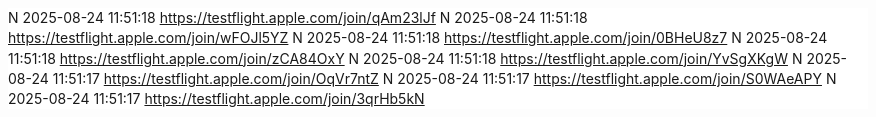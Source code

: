   <td align="center">N</td>
  <td align="center">2025-08-24 11:51:18</td>
</tr>
<tr>
  <td align="center"></td>
  <td align="center"></td>
  <td align="center"><a href="https://testflight.apple.com/join/qAm23lJf">https://testflight.apple.com/join/qAm23lJf</a></td>
  <td align="center">N</td>
  <td align="center">2025-08-24 11:51:18</td>
</tr>
<tr>
  <td align="center"></td>
  <td align="center"></td>
  <td align="center"><a href="https://testflight.apple.com/join/wFOJl5YZ">https://testflight.apple.com/join/wFOJl5YZ</a></td>
  <td align="center">N</td>
  <td align="center">2025-08-24 11:51:18</td>
</tr>
<tr>
  <td align="center"></td>
  <td align="center"></td>
  <td align="center"><a href="https://testflight.apple.com/join/0BHeU8z7">https://testflight.apple.com/join/0BHeU8z7</a></td>
  <td align="center">N</td>
  <td align="center">2025-08-24 11:51:18</td>
</tr>
<tr>
  <td align="center"></td>
  <td align="center"></td>
  <td align="center"><a href="https://testflight.apple.com/join/zCA84OxY">https://testflight.apple.com/join/zCA84OxY</a></td>
  <td align="center">N</td>
  <td align="center">2025-08-24 11:51:18</td>
</tr>
<tr>
  <td align="center"></td>
  <td align="center"></td>
  <td align="center"><a href="https://testflight.apple.com/join/YvSgXKgW">https://testflight.apple.com/join/YvSgXKgW</a></td>
  <td align="center">N</td>
  <td align="center">2025-08-24 11:51:17</td>
</tr>
<tr>
  <td align="center"></td>
  <td align="center"></td>
  <td align="center"><a href="https://testflight.apple.com/join/OqVr7ntZ">https://testflight.apple.com/join/OqVr7ntZ</a></td>
  <td align="center">N</td>
  <td align="center">2025-08-24 11:51:17</td>
</tr>
<tr>
  <td align="center"></td>
  <td align="center"></td>
  <td align="center"><a href="https://testflight.apple.com/join/S0WAeAPY">https://testflight.apple.com/join/S0WAeAPY</a></td>
  <td align="center">N</td>
  <td align="center">2025-08-24 11:51:17</td>
</tr>
<tr>
  <td align="center"></td>
  <td align="center"></td>
  <td align="center"><a href="https://testflight.apple.com/join/3qrHb5kN">https://testflight.apple.com/join/3qrHb5kN</a></td>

Task statement: Output every entry above verbatim, but leave out the pictures.

The completed task:
Source code

:   <td align="center">N</td>
  <td align="center">2025-08-24 11:51:18</td>
</tr>
<tr>
  <td align="center"></td>
  <td align="center"></td>
  <td align="center"><a href="https://testflight.apple.com/join/qAm23lJf">https://testflight.apple.com/join/qAm23lJf</a></td>
  <td align="center">N</td>
  <td align="center">2025-08-24 11:51:18</td>
</tr>
<tr>
  <td align="center"></td>
  <td align="center"></td>
  <td align="center"><a href="https://testflight.apple.com/join/wFOJl5YZ">https://testflight.apple.com/join/wFOJl5YZ</a></td>
  <td align="center">N</td>
  <td align="center">2025-08-24 11:51:18</td>
</tr>
<tr>
  <td align="center"></td>
  <td align="center"></td>
  <td align="center"><a href="https://testflight.apple.com/join/0BHeU8z7">https://testflight.apple.com/join/0BHeU8z7</a></td>
  <td align="center">N</td>
  <td align="center">2025-08-24 11:51:18</td>
</tr>
<tr>
  <td align="center"></td>
  <td align="center"></td>
  <td align="center"><a href="https://testflight.apple.com/join/zCA84OxY">https://testflight.apple.com/join/zCA84OxY</a></td>
  <td align="center">N</td>
  <td align="center">2025-08-24 11:51:18</td>
</tr>
<tr>
  <td align="center"></td>
  <td align="center"></td>
  <td align="center"><a href="https://testflight.apple.com/join/YvSgXKgW">https://testflight.apple.com/join/YvSgXKgW</a></td>
  <td align="center">N</td>
  <td align="center">2025-08-24 11:51:17</td>
</tr>
<tr>
  <td align="center"></td>
  <td align="center"></td>
  <td align="center"><a href="https://testflight.apple.com/join/OqVr7ntZ">https://testflight.apple.com/join/OqVr7ntZ</a></td>
  <td align="center">N</td>
  <td align="center">2025-08-24 11:51:17</td>
</tr>
<tr>
  <td align="center"></td>
  <td align="center"></td>
  <td align="center"><a href="https://testflight.apple.com/join/S0WAeAPY">https://testflight.apple.com/join/S0WAeAPY</a></td>
  <td align="center">N</td>
  <td align="center">2025-08-24 11:51:17</td>
</tr>
<tr>
  <td align="center"></td>
  <td align="center"></td>
  <td align="center"><a href="https://testflight.apple.com/join/3qrHb5kN">https://testflight.apple.com/join/3qrHb5kN</a></td>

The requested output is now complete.